The Problem with Traffic
Traditional audience metrics — pageviews, sessions, engagement — only tell part of the story. We found that the articles bringing in the most raw traffic often looked nothing like the articles people read right before subscribing. That gap pointed to a measurement problem. We needed a metric that evaluated stories not by how many people they reached, but by how effectively they converted readers into subscribers.
Building the Metric
We developed a multi-touch attribution model that counts how many new subscribers engaged with a story in the 30 days before their purchase. We called the output new subscriber paths — a name chosen deliberately to be legible to everyone in the newsroom, not just the data team.
The results were immediately striking. Editors looked at the top-paths stories and said, unprompted, that they felt like good journalism — the kind of work that earns a subscription.
Putting It in Context
Raw path counts are tricky to interpret. Three factors complicate any direct comparison between stories:
- MaturityTraffic accumulates in days; paths take weeks. A story isn't fairly judged until it's had time to convert.
- AudienceA piece on Minneapolis city politics draws a different — and smaller — potential subscriber pool than Vikings coverage. That difference shows up in the numbers.
- Discount environmentPromotional pricing at the time of purchase inflates path counts across the board.

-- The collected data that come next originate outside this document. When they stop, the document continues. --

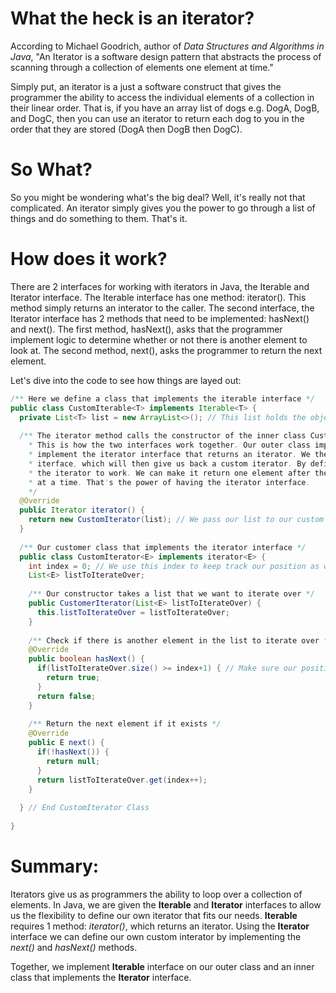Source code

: # What the heck is an iterator?

According to Michael Goodrich, author of *Data Structures and Algorithms in Java*, "An Iterator is a software design pattern
that abstracts the process of scanning through a collection of elements one element at time." 

Simply put, an iterator is a just a software construct that gives the programmer the ability to access the individual elements 
of a collection in their linear order. That is, if you have an array list of dogs e.g. DogA, DogB, and DogC, then you can use 
an iterator to return each dog to you in the order that they are stored (DogA then DogB then DogC).

# So What?

So you might be wondering what's the big deal? Well, it's really not that complicated. An iterator simply gives you the power
to go through a list of things and do something to them. That's it. 

# How does it work? 

There are 2 interfaces for working with iterators in Java, the Iterable and Iterator interface. The Iterable interface has one
method: iterator(). This method simply returns an interator to the caller. The second interface, the Iterator interface has
2 methods that need to be implemented: hasNext() and next(). The first method, hasNext(), asks that the programmer implement
logic to determine whether or not there is another element to look at. The second method, next(), asks the programmer to
return the next element.

Let's dive into the code to see how things are layed out:

```java
/** Here we define a class that implements the iterable interface */
public class CustomIterable<T> implements Iterable<T> {
  private List<T> list = new ArrayList<>(); // This list holds the objects we want to iterate or loop over
  
  /** The iterator method calls the constructor of the inner class CustomIterator which implements the iterator interface.
    * This is how the two interfaces work together. Our outer class implements the Iterable interface which requires us to
    * implement the iterator interface that returns an iterator. We then create in inner class that implements the iterator
    * iterface, which will then give us back a custom iterator. By defining our own implementation, we can define how we want
    * the iterator to work. We can make it return one element after the next, or skip every other element, or skip 5 elements
    * at a time. That's the power of having the iterator interface.
    */
  @Override
  public Iterator iterator() {
    return new CustomIterator(list); // We pass our list to our custom iterator inner class to iterate over
  }
  
  /** Our customer class that implements the iterator interface */
  public class CustomIterator<E> implements iterator<E> {
    int index = 0; // We use this index to keep track our position as we iterate through the list
    List<E> listToIterateOver;
    
    /** Our constructor takes a list that we want to iterate over */
    public CustomerIterator(List<E> listToIterateOver) {
      this.listToIterateOver = listToIterateOver;
    }
    
    /** Check if there is another element in the list to iterate over */
    @Override
    public boolean hasNext() {
      if(listToIterateOver.size() >= index+1) { // Make sure our position is within the bounds of the list
        return true;
      }
      return false;
    }
    
    /** Return the next element if it exists */
    @Override
    public E next() {
      if(!hasNext()) {
        return null;
      }
      return listToIterateOver.get(index++);
    }
    
  } // End CustomIterator Class
  
}
```

# Summary:

Iterators give us as programmers the ability to loop over a collection of elements. In Java, we are given the **Iterable** and
**Iterator** interfaces to allow us the flexibility to define our own iterator that fits our needs. **Iterable** requires 1 
method: *iterator()*, which returns an iterator. Using the **Iterator** interface we can define our own custom interator by
implementing the *next()* and *hasNext()* methods. 

Together, we implement **Iterable** interface on our outer class and an inner class that implements the **Iterator** interface.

Editors needed a way to account for all three when evaluating a story. We turned to a Negative Binomial Regression model, well-suited for count data with overdispersion. The model learns the historical distribution of path counts and attributes variance to two key factors: how long the story has been published, and which section it ran in — a reliable proxy for audience.
The Framework
With the model fitted, we can generate an expected distribution of paths for any story given its section and age. That gives us a principled basis for comparison.
A story outperforming 90% of its expected distribution earns a "top-performing" label; one in the bottom 20% is flagged as "low-performing."
Impact
The metric has become a fixture in how editors set goals and evaluate their sections. It gave the newsroom a new dimension to think about story performance — one that aligns more closely with the Star Tribune's core business objective — and contributed to a broader cultural shift toward evidence-driven editorial decisions.